Clearwater Township is a township in Wright County, Minnesota, United States. The population was 1,368 at the 2000 census.

Clearwater Township was organized in 1858, and named after the Clearwater River.

==Geography==
According to the United States Census Bureau, the township has a total area of 61.8 km2, of which 58.0 km2 is land and 3.7 km2 (6.04%) is water.

Clearwater Township is located mainly in Township 122 North of the Arkansas Base Line and Range 27 West of the 5th Principal Meridian.

==Demographics==
As of the census of 2000, there were 1,368 people, 479 households, and 378 families residing in the township. The population density was 23.6 PD/km2. There were 568 housing units at an average density of 9.8 /km2. The racial makeup of the township was 98.17% White, 0.44% African American, 0.37% Native American, 0.22% Asian, 0.07% Pacific Islander, 0.15% from other races, and 0.58% from two or more races. Hispanic or Latino of any race were 0.44% of the population.

There were 479 households, out of which 38.2% had children under the age of 18 living with them, 71.4% were married couples living together, 4.8% had a female householder with no husband present, and 20.9% were non-families. 14.0% of all households were made up of individuals, and 4.4% had someone living alone who was 65 years of age or older. The average household size was 2.86 and the average family size was 3.18.

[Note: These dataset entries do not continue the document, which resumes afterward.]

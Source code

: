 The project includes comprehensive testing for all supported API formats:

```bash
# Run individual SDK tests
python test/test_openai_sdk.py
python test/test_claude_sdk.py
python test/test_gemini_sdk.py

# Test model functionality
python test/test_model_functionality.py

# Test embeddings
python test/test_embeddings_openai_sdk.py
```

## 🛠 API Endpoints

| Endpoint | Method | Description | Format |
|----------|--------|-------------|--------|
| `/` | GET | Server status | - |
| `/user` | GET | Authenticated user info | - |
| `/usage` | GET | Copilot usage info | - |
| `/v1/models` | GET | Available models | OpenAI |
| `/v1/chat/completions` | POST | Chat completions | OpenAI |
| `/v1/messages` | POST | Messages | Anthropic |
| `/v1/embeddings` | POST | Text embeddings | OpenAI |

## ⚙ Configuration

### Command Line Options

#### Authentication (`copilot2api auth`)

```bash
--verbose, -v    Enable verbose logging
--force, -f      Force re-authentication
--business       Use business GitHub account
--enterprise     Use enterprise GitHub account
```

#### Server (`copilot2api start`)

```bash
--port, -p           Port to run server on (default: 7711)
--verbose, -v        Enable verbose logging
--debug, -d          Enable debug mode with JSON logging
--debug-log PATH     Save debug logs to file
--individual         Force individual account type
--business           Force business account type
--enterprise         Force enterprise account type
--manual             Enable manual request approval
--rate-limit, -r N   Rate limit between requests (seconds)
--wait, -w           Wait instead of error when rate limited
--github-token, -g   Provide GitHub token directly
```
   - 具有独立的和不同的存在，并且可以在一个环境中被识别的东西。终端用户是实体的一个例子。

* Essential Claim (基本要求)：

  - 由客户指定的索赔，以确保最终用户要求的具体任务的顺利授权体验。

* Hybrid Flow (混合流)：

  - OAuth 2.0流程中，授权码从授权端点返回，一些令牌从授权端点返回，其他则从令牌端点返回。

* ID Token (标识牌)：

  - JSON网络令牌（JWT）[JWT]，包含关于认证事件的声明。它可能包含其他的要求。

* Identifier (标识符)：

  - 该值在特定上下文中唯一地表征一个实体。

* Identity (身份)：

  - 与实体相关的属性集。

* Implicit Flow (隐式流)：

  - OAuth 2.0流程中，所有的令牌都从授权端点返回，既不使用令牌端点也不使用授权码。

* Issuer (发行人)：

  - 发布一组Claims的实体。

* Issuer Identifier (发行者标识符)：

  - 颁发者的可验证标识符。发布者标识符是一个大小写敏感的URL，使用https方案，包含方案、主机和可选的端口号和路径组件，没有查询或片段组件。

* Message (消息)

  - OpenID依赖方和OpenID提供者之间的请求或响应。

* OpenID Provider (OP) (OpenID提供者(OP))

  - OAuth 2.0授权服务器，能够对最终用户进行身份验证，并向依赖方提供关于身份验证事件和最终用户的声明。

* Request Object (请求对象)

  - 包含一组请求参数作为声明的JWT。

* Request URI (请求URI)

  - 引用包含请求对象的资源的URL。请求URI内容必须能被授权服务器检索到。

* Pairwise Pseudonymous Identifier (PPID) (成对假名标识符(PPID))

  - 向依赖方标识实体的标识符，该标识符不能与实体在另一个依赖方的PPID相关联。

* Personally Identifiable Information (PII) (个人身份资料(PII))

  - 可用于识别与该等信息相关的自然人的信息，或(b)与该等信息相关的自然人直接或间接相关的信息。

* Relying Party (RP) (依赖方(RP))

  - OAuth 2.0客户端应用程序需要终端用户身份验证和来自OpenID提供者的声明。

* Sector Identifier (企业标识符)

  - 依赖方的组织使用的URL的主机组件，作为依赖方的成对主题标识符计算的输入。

In the township the population was spread out, with 29.2% under the age of 18, 6.5% from 18 to 24, 32.3% from 25 to 44, 23.1% from 45 to 64, and 8.8% who were 65 years of age or older. The median age was 36 years. For every 100 females, there were 105.4 males. For every 100 females age 18 and over, there were 109.1 males.

The median income for a household in the township was $54,688, and the median income for a family was $60,000. Males had a median income of $40,927 versus $28,333 for females. The per capita income for the township was $22,220. About 3.4% of families and 5.1% of the population were below the poverty line, including 7.0% of those under age 18 and 3.1% of those age 65 or over.